> EXTRACTED INFORMATION
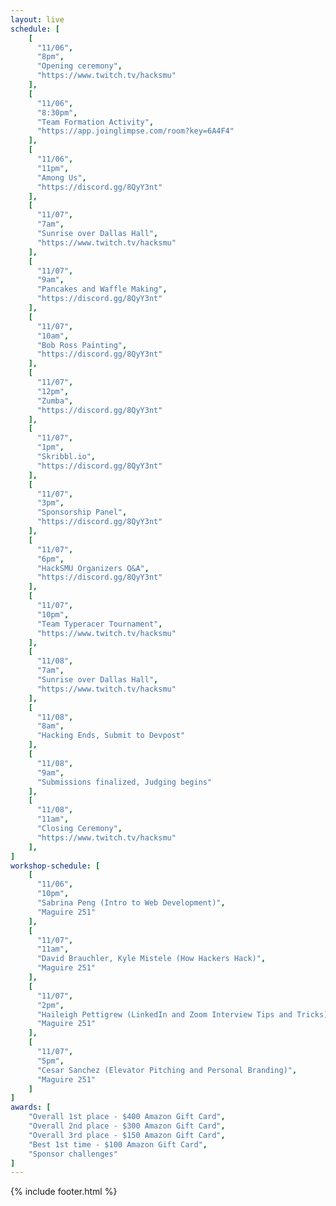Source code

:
 ```yaml
---
layout: live
schedule: [
    [
      "11/06",
      "8pm",
      "Opening ceremony",
      "https://www.twitch.tv/hacksmu"
    ],
    [
      "11/06",
      "8:30pm",
      "Team Formation Activity",
      "https://app.joinglimpse.com/room?key=6A4F4"
    ],
    [
      "11/06",
      "11pm",
      "Among Us", 
      "https://discord.gg/8QyY3nt"
    ],
    [
      "11/07",
      "7am",
      "Sunrise over Dallas Hall",
      "https://www.twitch.tv/hacksmu"
    ],
    [
      "11/07",
      "9am",
      "Pancakes and Waffle Making",
      "https://discord.gg/8QyY3nt"
    ],
    [
      "11/07",
      "10am",
      "Bob Ross Painting", 
      "https://discord.gg/8QyY3nt"
    ],
    [
      "11/07",
      "12pm",
      "Zumba", 
      "https://discord.gg/8QyY3nt"
    ],
    [
      "11/07",
      "1pm",
      "Skribbl.io", 
      "https://discord.gg/8QyY3nt"
    ],
    [
      "11/07",
      "3pm",
      "Sponsorship Panel", 
      "https://discord.gg/8QyY3nt"
    ],
    [
      "11/07",
      "6pm",
      "HackSMU Organizers Q&A", 
      "https://discord.gg/8QyY3nt"
    ],
    [
      "11/07",
      "10pm",
      "Team Typeracer Tournament",
      "https://www.twitch.tv/hacksmu"
    ],
    [
      "11/08",
      "7am",
      "Sunrise over Dallas Hall",
      "https://www.twitch.tv/hacksmu"
    ],
    [
      "11/08",
      "8am",
      "Hacking Ends, Submit to Devpost"
    ],
    [
      "11/08",
      "9am",
      "Submissions finalized, Judging begins"
    ],
    [
      "11/08",
      "11am",
      "Closing Ceremony",
      "https://www.twitch.tv/hacksmu"
    ],
]
workshop-schedule: [
    [
      "11/06",
      "10pm",
      "Sabrina Peng (Intro to Web Development)",
      "Maguire 251"
    ],
    [
      "11/07",
      "11am",
      "David Brauchler, Kyle Mistele (How Hackers Hack)",
      "Maguire 251"
    ],
    [
      "11/07",
      "2pm",
      "Haileigh Pettigrew (LinkedIn and Zoom Interview Tips and Tricks)",
      "Maguire 251"
    ],
    [
      "11/07",
      "5pm",
      "Cesar Sanchez (Elevator Pitching and Personal Branding)",
      "Maguire 251"
    ]
]
awards: [
    "Overall 1st place - $400 Amazon Gift Card",
    "Overall 2nd place - $300 Amazon Gift Card",
    "Overall 3rd place - $150 Amazon Gift Card",
    "Best 1st time - $100 Amazon Gift Card",
    "Sponsor challenges"
]
---
```

{% include footer.html %}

> TASK DETAILS
Each entry, word for word, belongs in your answer; each picture does not.

> SOLUTION
Source code

:
 ```yaml
---
layout: live
schedule: [
    [
      "11/06",
      "8pm",
      "Opening ceremony",
      "https://www.twitch.tv/hacksmu"
    ],
    [
      "11/06",
      "8:30pm",
      "Team Formation Activity",
      "https://app.joinglimpse.com/room?key=6A4F4"
    ],
    [
      "11/06",
      "11pm",
      "Among Us", 
      "https://discord.gg/8QyY3nt"
    ],
    [
      "11/07",
      "7am",
      "Sunrise over Dallas Hall",
      "https://www.twitch.tv/hacksmu"
    ],
    [
      "11/07",
      "9am",
      "Pancakes and Waffle Making",
      "https://discord.gg/8QyY3nt"
    ],
    [
      "11/07",
      "10am",
      "Bob Ross Painting", 
      "https://discord.gg/8QyY3nt"
    ],
    [
      "11/07",
      "12pm",
      "Zumba", 
      "https://discord.gg/8QyY3nt"
    ],
    [
      "11/07",
      "1pm",
      "Skribbl.io", 
      "https://discord.gg/8QyY3nt"
    ],
    [
      "11/07",
      "3pm",
      "Sponsorship Panel", 
      "https://discord.gg/8QyY3nt"
    ],
    [
      "11/07",
      "6pm",
      "HackSMU Organizers Q&A", 
      "https://discord.gg/8QyY3nt"
    ],
    [
      "11/07",
      "10pm",
      "Team Typeracer Tournament",
      "https://www.twitch.tv/hacksmu"
    ],
    [
      "11/08",
      "7am",
      "Sunrise over Dallas Hall",
      "https://www.twitch.tv/hacksmu"
    ],
    [
      "11/08",
      "8am",
      "Hacking Ends, Submit to Devpost"
    ],
    [
      "11/08",
      "9am",
      "Submissions finalized, Judging begins"
    ],
    [
      "11/08",
      "11am",
      "Closing Ceremony",
      "https://www.twitch.tv/hacksmu"
    ],
]
workshop-schedule: [
    [
      "11/06",
      "10pm",
      "Sabrina Peng (Intro to Web Development)",
      "Maguire 251"
    ],
    [
      "11/07",
      "11am",
      "David Brauchler, Kyle Mistele (How Hackers Hack)",
      "Maguire 251"
    ],
    [
      "11/07",
      "2pm",
      "Haileigh Pettigrew (LinkedIn and Zoom Interview Tips and Tricks)",
      "Maguire 251"
    ],
    [
      "11/07",
      "5pm",
      "Cesar Sanchez (Elevator Pitching and Personal Branding)",
      "Maguire 251"
    ]
]
awards: [
    "Overall 1st place - $400 Amazon Gift Card",
    "Overall 2nd place - $300 Amazon Gift Card",
    "Overall 3rd place - $150 Amazon Gift Card",
    "Best 1st time - $100 Amazon Gift Card",
    "Sponsor challenges"
]
---
```

{% include footer.html %}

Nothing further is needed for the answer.